Cryptos are not currencies. Cryptos are businesses

Personally, I don't believe that cryptocurrencies are currencies at all. I think that the tokens being used internally are commodities. While at the stage when teams carry out ICOs and the platforms are not functional yet, these things are securities.

So, it's just a token… A thing that you use to exchange value for the services provided on the market.

And, as we can see, there’s a lot of translation companies, gym networks, taxi companies, language tutoring schools and businesses in many many other industries.

This means that it's totally OK for a business to have the business model that almost completely / completely carbon-copies that of another business.

The only exceptions are the big companies, like Google, Facebook, etc.

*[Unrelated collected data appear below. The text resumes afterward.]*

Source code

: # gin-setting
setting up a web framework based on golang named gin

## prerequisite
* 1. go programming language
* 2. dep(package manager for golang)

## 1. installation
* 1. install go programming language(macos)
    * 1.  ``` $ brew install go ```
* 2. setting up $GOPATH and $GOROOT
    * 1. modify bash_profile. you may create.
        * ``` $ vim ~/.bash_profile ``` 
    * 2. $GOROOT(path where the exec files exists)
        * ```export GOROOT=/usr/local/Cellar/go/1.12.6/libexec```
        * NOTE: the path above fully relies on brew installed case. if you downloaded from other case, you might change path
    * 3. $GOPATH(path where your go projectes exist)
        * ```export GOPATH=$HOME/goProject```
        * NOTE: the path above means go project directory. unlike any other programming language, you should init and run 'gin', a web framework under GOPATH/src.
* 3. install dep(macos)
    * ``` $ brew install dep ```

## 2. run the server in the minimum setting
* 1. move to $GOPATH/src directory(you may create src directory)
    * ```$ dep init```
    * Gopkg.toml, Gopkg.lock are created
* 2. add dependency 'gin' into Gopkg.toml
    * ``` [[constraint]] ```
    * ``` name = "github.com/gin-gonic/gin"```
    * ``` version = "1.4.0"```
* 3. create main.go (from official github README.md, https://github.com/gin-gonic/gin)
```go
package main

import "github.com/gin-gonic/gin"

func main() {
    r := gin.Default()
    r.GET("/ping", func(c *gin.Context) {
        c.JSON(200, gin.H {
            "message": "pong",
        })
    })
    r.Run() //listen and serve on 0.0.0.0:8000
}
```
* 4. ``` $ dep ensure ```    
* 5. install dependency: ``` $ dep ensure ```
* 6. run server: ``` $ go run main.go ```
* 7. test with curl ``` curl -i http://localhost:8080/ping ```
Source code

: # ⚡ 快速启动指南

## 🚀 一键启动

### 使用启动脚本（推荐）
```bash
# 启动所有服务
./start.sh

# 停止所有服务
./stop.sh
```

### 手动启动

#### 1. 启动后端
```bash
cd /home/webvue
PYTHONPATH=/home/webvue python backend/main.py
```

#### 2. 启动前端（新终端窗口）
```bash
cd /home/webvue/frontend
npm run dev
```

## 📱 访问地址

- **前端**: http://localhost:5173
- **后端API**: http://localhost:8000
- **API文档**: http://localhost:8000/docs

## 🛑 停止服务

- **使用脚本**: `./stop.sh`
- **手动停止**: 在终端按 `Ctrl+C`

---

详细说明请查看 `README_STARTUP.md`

However, the world is starting to awaken to the situation where companies like Google have effectively become monopolies, which requires regulators to help other players to compete with them. Only yesterday, the EU regulators fined Google for 5 billion dollars for making mobile producers to pre-install Google search engine and some of its apps.

The world is changing. And this wave of changes might open up the way for new, decentralized dapps that are going to deliver a broad-based suite of benefits to end consumers.

Paying money to consumers directly

What I like most about consumer-facing blockchain-powered projects is that they about the money too. It's not just having fun, doing some useless stuff and generally killing time, it's also about making some money, thinking more about the financial strategies and involving - a bit more - into activities that actually deliver some form of profits.

Steemit is a great example for this concept. Yes, we use this platform to blog, talk to other people and read stuff that other people care about. But, at the same time, the money-making feature has been a strong additional driver, underlying a growing adoption.

I truly believe that end customers should be getting some tangible value for their using a service or buying some products. Just like BAT, Steemit, Augur, Storj, I hope that the new enterprises, in which Benson Oak invests, will bring some cash into the pockets of the general population.

Naturally, I am not saying that it's a good idea to quite one's job and start hanging out on Steemit. I, for one, use Steemit to write about things that matter to me, but expect no profits to come from it. I write posts and Whitepapers for ICOs and I have a long lists of assignments to do. This is where money comes from me. And this is how it should be.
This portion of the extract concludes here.